El despacho es amplio y luminoso, con moqueta en el suelo y cortinas en las ventanas. Inicialmente pensaron en ponernos cortinas a todos, pero el presupuesto no alcanzó para tanto y se limitaron a la quinta planta. Junto a la puerta hay una mesa rectangular de reuniones, con seis sillas. El director está sentado de espaldas a la ventana. Su mesa debe de medir unos tres metros de largo. Es uno de esos muebles modernos, con las esquinas forradas de metal. Si quieres alcanzar un documento en un extremo de la mesa tienes que usar un rastrillo, resulta imposible llegar con la mano.

El director alza la vista y me mira.

—¿Novedades en el caso del albanés? —pregunta.

—Nada, señor director. Aún estamos interrogándolo.

—¿Pruebas incriminatorias?

Preguntas cortantes, respuestas cortantes, justo lo necesario para demostrar que es un jefe superocupado, eficiente, conciso, concreto, que va al grano. Trucos yanquis, ya lo he dicho.

—No, pero tenemos una testigo ocular que lo ha reconocido, como ya le comenté.

—Esto no constituye necesariamente una prueba incriminatoria. Lo vio cerca de la casa, pero no entrar ni salir de ella. ¿Huellas dactilares?

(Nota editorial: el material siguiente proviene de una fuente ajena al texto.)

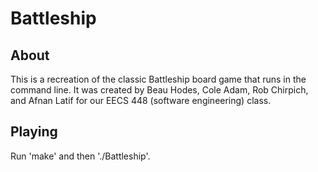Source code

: # Battleship

## About
This is a recreation of the classic Battleship board game that runs in the command line. It was created by Beau Hodes, Cole Adam, Rob Chirpich, and Afnan Latif for our EECS 448 (software engineering) class.

## Playing
Run 'make' and then './Battleship'.
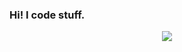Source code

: ### Hi! I code stuff.

<p align="center">
  <img src="https://github-readme-stats.vercel.app/api?username=NikV2&show_icons=true&theme=onedark">
</p>
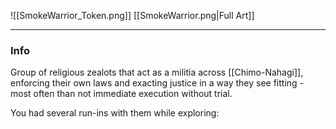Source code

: ![[SmokeWarrior_Token.png]]
[[SmokeWarrior.png|Full Art]]

---
### Info
Group of religious zealots that act as a militia across [[Chimo-Nahagi]], enforcing their own laws and exacting justice in a way they see fitting - most often than not immediate execution without trial.

You had several run-ins with them while exploring:
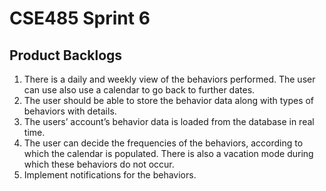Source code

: # CSE485 Sprint 6

## Product Backlogs

1. There is a daily and weekly view of the behaviors performed. The user can use also use a calendar to go back to further dates.
2. The user should be able to store the behavior data along with types of behaviors with details.
3. The users’ account’s behavior data is loaded from the database in real time.
4. The user can decide the frequencies of the behaviors, according to which the calendar is populated. There is also a vacation mode during which these behaviors do not occur.
5. Implement notifications for the behaviors.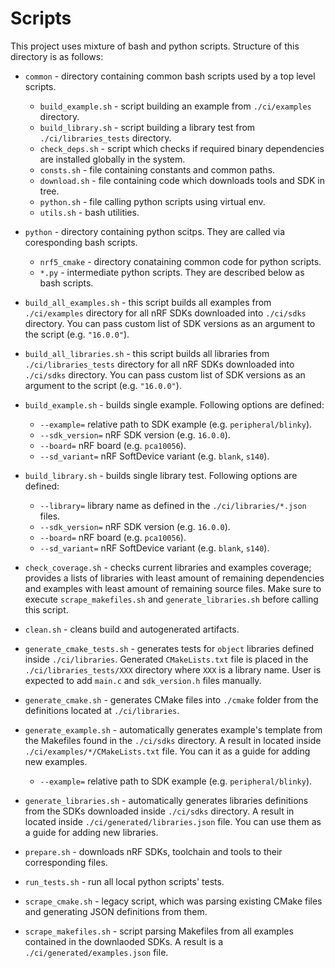 # Scripts

This project uses mixture of bash and python scripts. Structure of this directory
is as follows:

- `common` - directory containing common bash scripts used by a top level scripts.

  - `build_example.sh` - script building an example from `./ci/examples`
    directory.
  - `build_library.sh` - script building a library test from
    `./ci/libraries_tests` directory.
  - `check_deps.sh` - script which checks if required binary dependencies are
    installed globally in the system.
  - `consts.sh` - file containing constants and common paths.
  - `download.sh` - file containing code which downloads tools and SDK in tree.
  - `python.sh` - file calling python scripts using virtual env.
  - `utils.sh` - bash utilities.

- `python` - directory containing python scitps. They are called via coresponding
  bash scripts.

  - `nrf5_cmake` - directory conataining common code for python scripts.
  - `*.py` - intermediate python scripts. They are described below as bash scripts.

- `build_all_examples.sh` - this script builds all examples from `./ci/examples`
  directory for all nRF SDKs downloaded into `./ci/sdks` directory. You can pass
  custom list of SDK versions as an argument to the script (e.g. `"16.0.0"`).

- `build_all_libraries.sh` - this script builds all libraries from
  `./ci/libraries_tests` directory for all nRF SDKs downloaded into `./ci/sdks`
  directory. You can pass custom list of SDK versions as an argument to the
  script (e.g. `"16.0.0"`).

- `build_example.sh` - builds single example. Following options are defined:

  - `--example=` relative path to SDK example (e.g. `peripheral/blinky`).
  - `--sdk_version=` nRF SDK version (e.g. `16.0.0`).
  - `--board=` nRF board (e.g. `pca10056`).
  - `--sd_variant=` nRF SoftDevice variant (e.g. `blank`, `s140`).

- `build_library.sh` - builds single library test. Following options are defined:

  - `--library=` library name as defined in the `./ci/libraries/*.json` files.
  - `--sdk_version=` nRF SDK version (e.g. `16.0.0`).
  - `--board=` nRF board (e.g. `pca10056`).
  - `--sd_variant=` nRF SoftDevice variant (e.g. `blank`, `s140`).

- `check_coverage.sh` - checks current libraries and examples coverage;
  provides a lists of libraries with least amount of remaining dependencies and
  examples with least amount of remaining source files. Make sure to execute
  `scrape_makefiles.sh` and `generate_libraries.sh` before calling this script.

- `clean.sh` - cleans build and autogenerated artifacts.

- `generate_cmake_tests.sh` - generates tests for `object` libraries defined
  inside `./ci/libraries`. Generated `CMakeLists.txt` file is placed in the
  `./ci/libraries_tests/XXX` directory where `XXX` is a library name. User is
  expected to add `main.c` and `sdk_version.h` files manually.

- `generate_cmake.sh` - generates CMake files into `./cmake` folder from the
  definitions located at `./ci/libraries`.

- `generate_example.sh` - automatically generates example's template from
  the Makefiles found in the `./ci/sdks` directory. A result in located inside
  `./ci/examples/*/CMakeLists.txt` file. You can it as a guide for adding
  new examples.

  - `--example=` relative path to SDK example (e.g. `peripheral/blinky`).

- `generate_libraries.sh` - automatically generates libraries definitions from
  the SDKs downloaded inside `./ci/sdks` directory. A result in located inside
  `./ci/generated/libraries.json` file. You can use them as a guide for adding
  new libraries.

- `prepare.sh` - downloads nRF SDKs, toolchain and tools to their corresponding
  files.

- `run_tests.sh` - run all local python scripts' tests.

- `scrape_cmake.sh` - legacy script, which was parsing existing CMake files and
  generating JSON definitions from them.

- `scrape_makefiles.sh` - script parsing Makefiles from all examples contained
  in the downlaoded SDKs. A result is a `./ci/generated/examples.json` file.
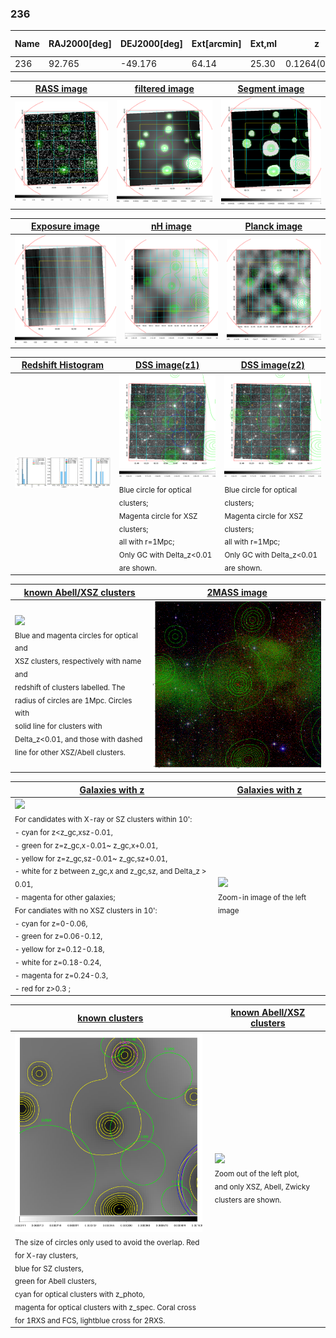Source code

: <div STYLE="page-break-after: always;"></div>

### 236

|Name|RAJ2000[deg]|DEJ2000[deg] |Ext[arcmin]| Ext,ml | z | z_src| C|GC(XSZ,Delta_z<0.01)| GC(OPT,Delta_z<0.01)|GC| R_sig[arcmin] | R500[arcmin] | R500[Mpc]| CRsig[c/s] | CR500[c/s] |L500[1E44 erg/s]|F500[1E-12 erg/s/cm^2]| M500[1E14 Msun]|Tx[keV]|Cnt_sig|Beta|Rc[arcmin]|Comment|Alias|
|---|---|---|---|---|---|------|---|--------|---------|----------|---|---|---|---|---|---|---|---|---|---|---|---|---|---|
|236| 92.765| -49.176| 64.14| 25.30| 0.1264(0.005)| z1,| G| -| -| W| 33.670| 7.811| 1.060| 0.323(0.063)| 0.286(0.056)| 2.266(1.471)| 5.404(3.508)| 3.83(1.21)| 5.10(1.03)| 758.9| 0.501(-0.001+0.002)| 6.736(-0.138+0.482)| -| t711|

|[RASS image](../image/236/236_img.pdf)|[filtered image](../image/236/236_fil.pdf)|[Segment image](../image/236/236_seg.pdf)|
|-------------------|--------------------|-------------------|
| <img src="../image/236/236_img.png" width="300">  | <img src="../image/236/236_fil.png" width="300">   | <img src="../image/236/236_seg.png" width="300">  |

|[Exposure image](../image/236/236_mex.pdf)| [nH image](../image/236/236_nh.pdf)| [Planck image](../image/236/236_p.pdf)|
|-------------------|--------------------|-------------------|
|<img src="../image/236/236_mex.png" width="300">   | <img src="../image/236/236_nh.png" width="300">    | <img src="../image/236/236_p.png" width="300"> |

|[Redshift Histogram](../image/236/236_zg.pdf) | [DSS image(z1)](../image/236/236_dss_z1.pdf)      |  [DSS image(z2)](../image/236/236_dss_z2.pdf)    |
|-------------------|--------------------|-------------------|
|<img src="../image/236/236_zg.png" width="300"> |<img src="../image/236/236_dss_z1.png" width="300"> <sub><br>Blue circle for optical clusters; <br>Magenta circle for XSZ clusters; <br>all with r=1Mpc; <br>Only GC with Delta_z<0.01 are shown. </sub>| <img src="../image/236/236_dss_z2.png" width="300"><sub><br>Blue circle for optical clusters; <br>Magenta circle for XSZ clusters; <br>all with r=1Mpc; <br>Only GC with Delta_z<0.01 are shown. </sub> |

|[known Abell/XSZ clusters](../image/236/236_m.pdf) | [2MASS image](../image/236/236_2mass.pdf)      |
|-------------------|-------------------|
|<img src=../image/236/236_m.png width="300"> <br><sub>Blue and magenta circles for optical and <br>XSZ clusters, respectively with name and <br>redshift of clusters labelled. The <br>radius of circles are 1Mpc. Circles with <br>solid line for clusters with <br>Delta_z<0.01, and those with dashed <br>line for other XSZ/Abell clusters.        </sub>|<img src="../image/236/236_2mass.png" width="300">  |

|[Galaxies with z](../image/236/236_opt_ned.pdf) |[Galaxies with z](../image/236/236_opt_ned_zoom.pdf) |
|-------------------|-------------------|
| <img src=../image/236/236_opt_ned.png width="300"> <br><sub> For candidates with X-ray or SZ clusters within 10': <br> - cyan for z<z_gc,xsz-0.01, <br> - green for z=z_gc,x-0.01~ z_gc,x+0.01, <br> - yellow for z=z_gc,sz-0.01~ z_gc,sz+0.01, <br> - white for z between z_gc,x and z_gc,sz, and Delta_z > 0.01, <br> - magenta for other galaxies; <br>For candiates with no XSZ clusters in 10': <br> - cyan for z=0-0.06, <br> - green for z=0.06-0.12, <br> - yellow for z=0.12-0.18, <br> - white for z=0.18-0.24, <br> - magenta for z=0.24-0.3, <br> - red for z>0.3 ;  </sub>|<img src=../image/236/236_opt_ned_zoom.png width="300">  <br><sub> Zoom-in image of the left image</sub>|

|[known clusters](../image/236/236_gc.pdf) |[known Abell/XSZ clusters](../image/236/236_gc_large.pdf) |
|-------------------|-------------------|
| <img src=../image/236/236_gc.png width="300"> <br><sub> The size of circles only used to avoid the overlap. Red for X-ray clusters, <br> blue for SZ clusters, <br> green for Abell clusters, <br> cyan for optical clusters with z_photo, <br> magenta for optical clusters with z_spec. Coral cross for 1RXS and FCS, lightblue cross for 2RXS. </sub>|<img src=../image/236/236_gc_large.png width="300"> <br><sub> Zoom out of the left plot, <br> and only XSZ, Abell, Zwicky clusters are shown. </sub> |



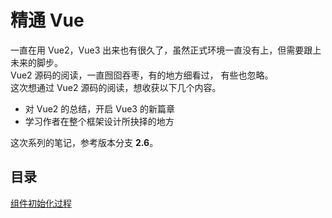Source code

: # 精通 Vue

一直在用 Vue2，Vue3 出来也有很久了，虽然正式环境一直没有上，但需要跟上未来的脚步。  
Vue2 源码的阅读，一直囫囵吞枣，有的地方细看过， 有些也忽略。  
这次想通过 Vue2 源码的阅读，想收获以下几个内容。

- 对 Vue2 的总结，开启 Vue3 的新篇章
- 学习作者在整个框架设计所抉择的地方

这次系列的笔记，参考版本分支 **2.6**。

## 目录

[组件初始化过程](./组件初始化过程)
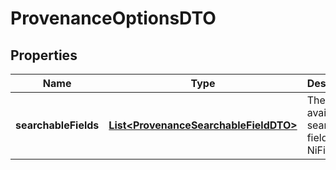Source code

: 
# ProvenanceOptionsDTO

## Properties
Name | Type | Description | Notes
------------ | ------------- | ------------- | -------------
**searchableFields** | [**List&lt;ProvenanceSearchableFieldDTO&gt;**](ProvenanceSearchableFieldDTO.md) | The available searchable field for the NiFi. |  [optional]



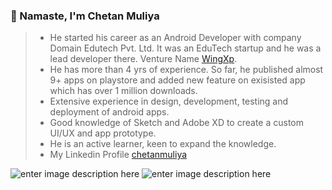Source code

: ### 🙏 Namaste, I'm Chetan Muliya

> - He started his career as an Android Developer with company Domain Edutech Pvt. Ltd. It was an EduTech startup and he was a lead developer there. Venture Name [WingXp](https://www.wingxp.com/).
> - He has more than 4 yrs of experience. So far, he published almost 9+ apps on playstore and added new feature on exisisted app which has over 1 million downloads.
> - Extensive  experience in design, development, testing and deployment of android apps.
> - Good knowledge of Sketch and Adobe XD to create a custom UI/UX and app prototype.
> - He is an active learner, keen to expand the knowledge. 
> - My Linkedin Profile [chetanmuliya](https://www.linkedin.com/in/chetan-muliya-398a0bb2/)

![enter image description here](https://github-readme-stats.vercel.app/api?username=chetanmuliya&&show_icons=true&title_color=ffffff&icon_color=bb2acf&text_color=daf7dc&bg_color=151515) 
![enter image description here](https://github-readme-stats.vercel.app/api/top-langs/?username=chetanmuliya&amp;theme=dark&amp;hide_langs_below=1&amp;bg_color=002366&amp;icon_color=87ceeb&amp;text_color=daf7dc&amp;title_color=ffffff)

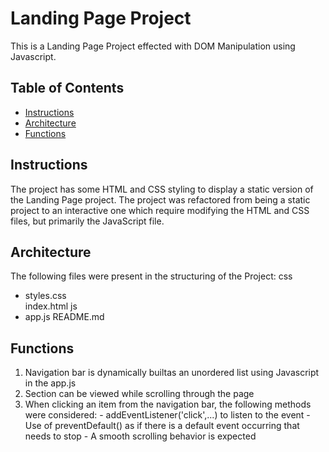 # Landing Page Project
This is a Landing Page Project effected with DOM Manipulation using Javascript.

## Table of Contents
* [Instructions](#instructions)
* [Architecture](#architecture)
* [Functions](#functions)

## Instructions
The project has some HTML and CSS styling to display a static version of the Landing Page project. The project was refactored from being a static project to an interactive one which require modifying the HTML and CSS files, but primarily the JavaScript file.

## Architecture
The following files were present in the structuring of the Project:
css
- styles.css    
index.html
js
- app.js
README.md

## Functions
1. Navigation bar is dynamically builtas an unordered list using Javascript in the app.js
2. Section can be viewed while scrolling through the page
3. When clicking an item from the navigation bar, the following methods were considered:
        - addEventListener('click',...) to listen to the event
        - Use of preventDefault() as if there is a default event occurring that needs to stop
        - A smooth scrolling behavior is expected
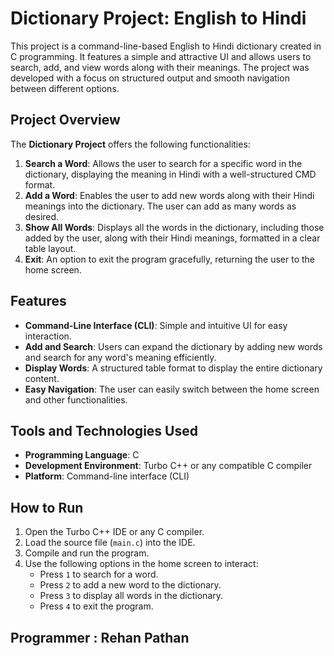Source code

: # Dictionary Project: English to Hindi

This project is a command-line-based English to Hindi dictionary created in C programming. It features a simple and attractive UI and allows users to search, add, and view words along with their meanings. The project was developed with a focus on structured output and smooth navigation between different options.

## Project Overview

The **Dictionary Project** offers the following functionalities:
1. **Search a Word**: Allows the user to search for a specific word in the dictionary, displaying the meaning in Hindi with a well-structured CMD format.
2. **Add a Word**: Enables the user to add new words along with their Hindi meanings into the dictionary. The user can add as many words as desired.
3. **Show All Words**: Displays all the words in the dictionary, including those added by the user, along with their Hindi meanings, formatted in a clear table layout.
4. **Exit**: An option to exit the program gracefully, returning the user to the home screen.

## Features

- **Command-Line Interface (CLI)**: Simple and intuitive UI for easy interaction.
- **Add and Search**: Users can expand the dictionary by adding new words and search for any word's meaning efficiently.
- **Display Words**: A structured table format to display the entire dictionary content.
- **Easy Navigation**: The user can easily switch between the home screen and other functionalities.

## Tools and Technologies Used

- **Programming Language**: C
- **Development Environment**: Turbo C++ or any compatible C compiler
- **Platform**: Command-line interface (CLI)

## How to Run

1. Open the Turbo C++ IDE or any C compiler.
2. Load the source file (`main.c`) into the IDE.
3. Compile and run the program.
4. Use the following options in the home screen to interact:
   - Press `1` to search for a word.
   - Press `2` to add a new word to the dictionary.
   - Press `3` to display all words in the dictionary.
   - Press `4` to exit the program.

 ## Programmer : Rehan Pathan
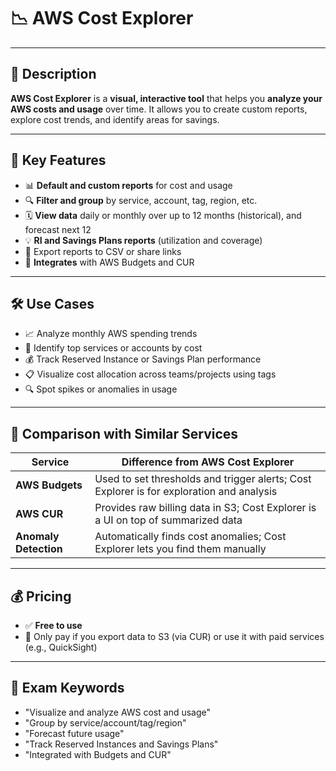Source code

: # 📉 AWS Cost Explorer

---

## 📌 Description  
**AWS Cost Explorer** is a **visual, interactive tool** that helps you **analyze your AWS costs and usage** over time. It allows you to create custom reports, explore cost trends, and identify areas for savings.

---

## 🚀 Key Features  
- 📊 **Default and custom reports** for cost and usage  
- 🔍 **Filter and group** by service, account, tag, region, etc.  
- 🗓️ **View data** daily or monthly over up to 12 months (historical), and forecast next 12  
- 💡 **RI and Savings Plans reports** (utilization and coverage)  
- 💬 Export reports to CSV or share links  
- 📌 **Integrates** with AWS Budgets and CUR  

---

## 🛠️ Use Cases  
- 📈 Analyze monthly AWS spending trends  
- 🧠 Identify top services or accounts by cost  
- 💰 Track Reserved Instance or Savings Plan performance  
- 📋 Visualize cost allocation across teams/projects using tags  
- 🔍 Spot spikes or anomalies in usage

---

## 🔁 Comparison with Similar Services  

| Service            | Difference from AWS Cost Explorer |
|--------------------|-----------------------------------|
| **AWS Budgets**    | Used to set thresholds and trigger alerts; Cost Explorer is for exploration and analysis |
| **AWS CUR**        | Provides raw billing data in S3; Cost Explorer is a UI on top of summarized data |
| **Anomaly Detection** | Automatically finds cost anomalies; Cost Explorer lets you find them manually |

---

## 💰 Pricing  
- ✅ **Free to use**  
- 📁 Only pay if you export data to S3 (via CUR) or use it with paid services (e.g., QuickSight)

---

## 🧠 Exam Keywords  
- "Visualize and analyze AWS cost and usage"  
- "Group by service/account/tag/region"  
- "Forecast future usage"  
- "Track Reserved Instances and Savings Plans"  
- "Integrated with Budgets and CUR"
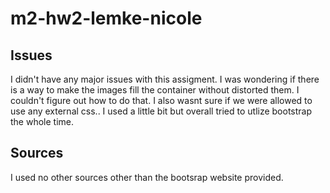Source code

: # m2-hw2-lemke-nicole
## Issues
I didn't have any major issues with this assigment. I was wondering if there is a way to make the images fill the container without distorted them. I couldn't figure out how to do that. I also wasnt sure if we were allowed to use any external css.. I used a little bit but overall tried to utlize bootstrap the whole time.

## Sources
I used no other sources other than the bootsrap website provided.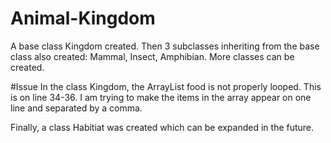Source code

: # Animal-Kingdom

A base class Kingdom created.
Then 3 subclasses inheriting from the base class also created: Mammal, Insect, Amphibian. More classes can be created.

#Issue
In the class Kingdom, the ArrayList<String> food is not properly looped. This is on line 34-36. I am trying to make the items in the array appear on one line and separated by a comma.

Finally, a class Habitiat was created which can be expanded in the future. 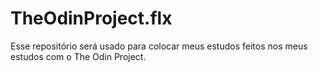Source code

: # TheOdinProject.flx

Esse repositório será usado para colocar meus estudos feitos nos meus estudos com o The Odin Project.
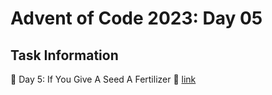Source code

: # Advent of Code 2023: Day 05

## Task Information

🎄 Day 5: If You Give A Seed A Fertilizer 🌱
[link](https://adventofcode.com/2023/day/5)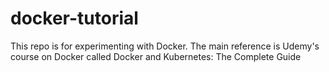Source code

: # docker-tutorial

This repo is for experimenting with Docker. 
The main reference is Udemy's course on Docker called Docker and Kubernetes: The Complete Guide
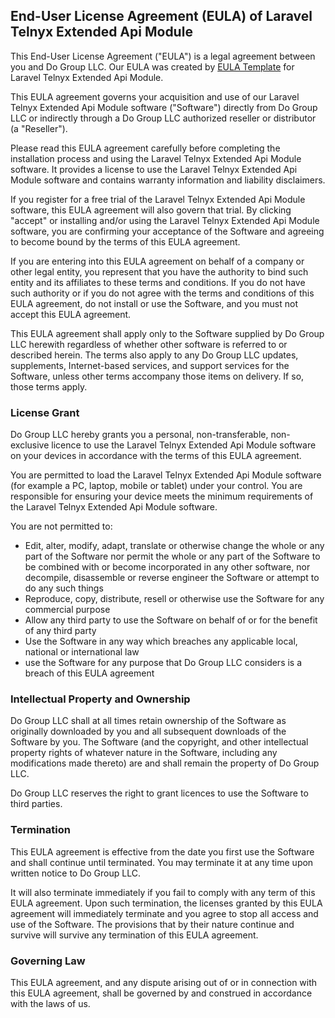 End-User License Agreement (EULA) of Laravel Telnyx Extended Api Module
------------------------------------------------------------

This End-User License Agreement ("EULA") is a legal agreement between you and Do Group LLC. Our EULA was created by [EULA Template](https://www.eulatemplate.com) for Laravel Telnyx Extended Api Module.

This EULA agreement governs your acquisition and use of our Laravel Telnyx Extended Api Module software ("Software") directly from Do Group LLC or indirectly through a Do Group LLC authorized reseller or distributor (a "Reseller").

Please read this EULA agreement carefully before completing the installation process and using the Laravel Telnyx Extended Api Module software. It provides a license to use the Laravel Telnyx Extended Api Module software and contains warranty information and liability disclaimers.

If you register for a free trial of the Laravel Telnyx Extended Api Module software, this EULA agreement will also govern that trial. By clicking "accept" or installing and/or using the Laravel Telnyx Extended Api Module software, you are confirming your acceptance of the Software and agreeing to become bound by the terms of this EULA agreement.

If you are entering into this EULA agreement on behalf of a company or other legal entity, you represent that you have the authority to bind such entity and its affiliates to these terms and conditions. If you do not have such authority or if you do not agree with the terms and conditions of this EULA agreement, do not install or use the Software, and you must not accept this EULA agreement.

This EULA agreement shall apply only to the Software supplied by Do Group LLC herewith regardless of whether other software is referred to or described herein. The terms also apply to any Do Group LLC updates, supplements, Internet-based services, and support services for the Software, unless other terms accompany those items on delivery. If so, those terms apply.

### License Grant

Do Group LLC hereby grants you a personal, non-transferable, non-exclusive licence to use the Laravel Telnyx Extended Api Module software on your devices in accordance with the terms of this EULA agreement.

You are permitted to load the Laravel Telnyx Extended Api Module software (for example a PC, laptop, mobile or tablet) under your control. You are responsible for ensuring your device meets the minimum requirements of the Laravel Telnyx Extended Api Module software.

You are not permitted to:

*   Edit, alter, modify, adapt, translate or otherwise change the whole or any part of the Software nor permit the whole or any part of the Software to be combined with or become incorporated in any other software, nor decompile, disassemble or reverse engineer the Software or attempt to do any such things
*   Reproduce, copy, distribute, resell or otherwise use the Software for any commercial purpose
*   Allow any third party to use the Software on behalf of or for the benefit of any third party
*   Use the Software in any way which breaches any applicable local, national or international law
*   use the Software for any purpose that Do Group LLC considers is a breach of this EULA agreement

### Intellectual Property and Ownership

Do Group LLC shall at all times retain ownership of the Software as originally downloaded by you and all subsequent downloads of the Software by you. The Software (and the copyright, and other intellectual property rights of whatever nature in the Software, including any modifications made thereto) are and shall remain the property of Do Group LLC.

Do Group LLC reserves the right to grant licences to use the Software to third parties.

### Termination

This EULA agreement is effective from the date you first use the Software and shall continue until terminated. You may terminate it at any time upon written notice to Do Group LLC.

It will also terminate immediately if you fail to comply with any term of this EULA agreement. Upon such termination, the licenses granted by this EULA agreement will immediately terminate and you agree to stop all access and use of the Software. The provisions that by their nature continue and survive will survive any termination of this EULA agreement.

### Governing Law

This EULA agreement, and any dispute arising out of or in connection with this EULA agreement, shall be governed by and construed in accordance with the laws of us.
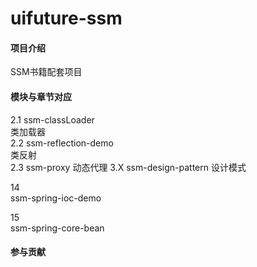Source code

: # uifuture-ssm

#### 项目介绍
SSM书籍配套项目

#### 模块与章节对应
2.1 ssm-classLoader    
类加载器  
2.2 ssm-reflection-demo  
类反射  
2.3 ssm-proxy
动态代理
3.X ssm-design-pattern
设计模式

14  
ssm-spring-ioc-demo  

15  
ssm-spring-core-bean  

#### 参与贡献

—Muchas. La mayoría de la pareja, pero ninguna del sospechoso. No se ha encontrado el arma homicida. —El muy imbécil consigue que yo también hable telegráficamente.

—Bien. Di a la prensa que por el momento no hay declaraciones.

Esto no era necesario que me lo indicara. Si hubiera declaraciones, las haría él mismo. No sólo esto, sino que me pediría que se lo anotara todo en un papel para aprendérselo de memoria y soltarlo luego. No me estoy quejando, en realidad me importa un bledo. Los reporteros se me indigestan. Esto es lo mismo que la rosquilla de pan y el cruasán. Antes había periodistas y diarios, ahora hay reporteros y cámaras.

A través de la línea interior pido a la secretaria que trasladen al albanés para interrogarlo. Los interrogatorios se realizan en un cuarto de paredes desnudas, con una mesa y tres sillas. Al entrar veo al albanés sentado y esposado.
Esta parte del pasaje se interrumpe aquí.